The task: Exactly the lines from the one containing "vector from the" through the end of the listing should be written out, both ends included, and nothing more.

+--

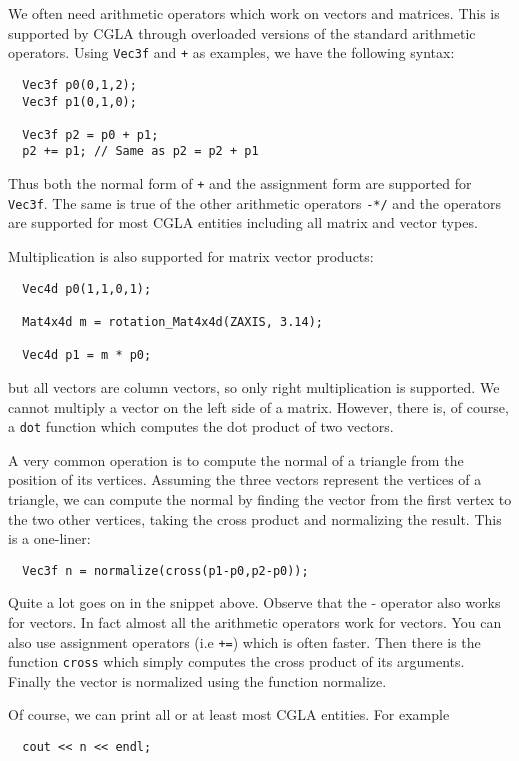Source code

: \documentclass[a4paper]{article}
\begin{document}
We often need arithmetic operators which work on vectors and matrices. This is supported by CGLA through overloaded versions of the standard arithmetic operators. Using \texttt{Vec3f} and \texttt{+} as examples, we have the following syntax:
\begin{verbatim}
  Vec3f p0(0,1,2);
  Vec3f p1(0,1,0);
  
  Vec3f p2 = p0 + p1;
  p2 += p1; // Same as p2 = p2 + p1
\end{verbatim}
Thus both the normal form of \texttt{+} and the assignment form are supported for \texttt{Vec3f}. The same is true of the other arithmetic operators \texttt{-*/} and the operators are supported for most  CGLA entities including all matrix and vector types.

Multiplication is also supported for matrix vector products:
\begin{verbatim}
  Vec4d p0(1,1,0,1);
  
  Mat4x4d m = rotation_Mat4x4d(ZAXIS, 3.14);

  Vec4d p1 = m * p0;
\end{verbatim}

but all vectors are column vectors, so only right multiplication is supported. We cannot multiply a vector on the left side of a matrix. However, there is, of course, a \texttt{dot} function which computes the dot product of two vectors. 

A very common operation is to compute the normal of a triangle from
the position of its vertices. Assuming the three vectors represent the
vertices of a triangle, we can compute the normal by finding the
vector from the first vertex to the two other vertices, taking the
cross product and normalizing the result. This is a one-liner:

\begin{verbatim}
  Vec3f n = normalize(cross(p1-p0,p2-p0));
\end{verbatim}

Quite a lot goes on in the snippet above. Observe that the - operator
also works for vectors. In fact almost all the arithmetic operators
work for vectors. You can also use assignment operators (i.e
\texttt{+=}) which is often faster. Then there is the function
\texttt{cross} which simply computes the cross product of its
arguments. Finally the vector is normalized using the
function normalize.

Of course, we can print all or at least most CGLA entities. For
example 

\begin{verbatim}
  cout << n << endl;
\end{verbatim}
\end{document}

+--

Result for this task:
vector from the first vertex to the two other vertices, taking the
cross product and normalizing the result. This is a one-liner:

\begin{verbatim}
  Vec3f n = normalize(cross(p1-p0,p2-p0));
\end{verbatim}

Quite a lot goes on in the snippet above. Observe that the - operator
also works for vectors. In fact almost all the arithmetic operators
work for vectors. You can also use assignment operators (i.e
\texttt{+=}) which is often faster. Then there is the function
\texttt{cross} which simply computes the cross product of its
arguments. Finally the vector is normalized using the
function normalize.

Of course, we can print all or at least most CGLA entities. For
example 

\begin{verbatim}
  cout << n << endl;
\end{verbatim}
\end{document}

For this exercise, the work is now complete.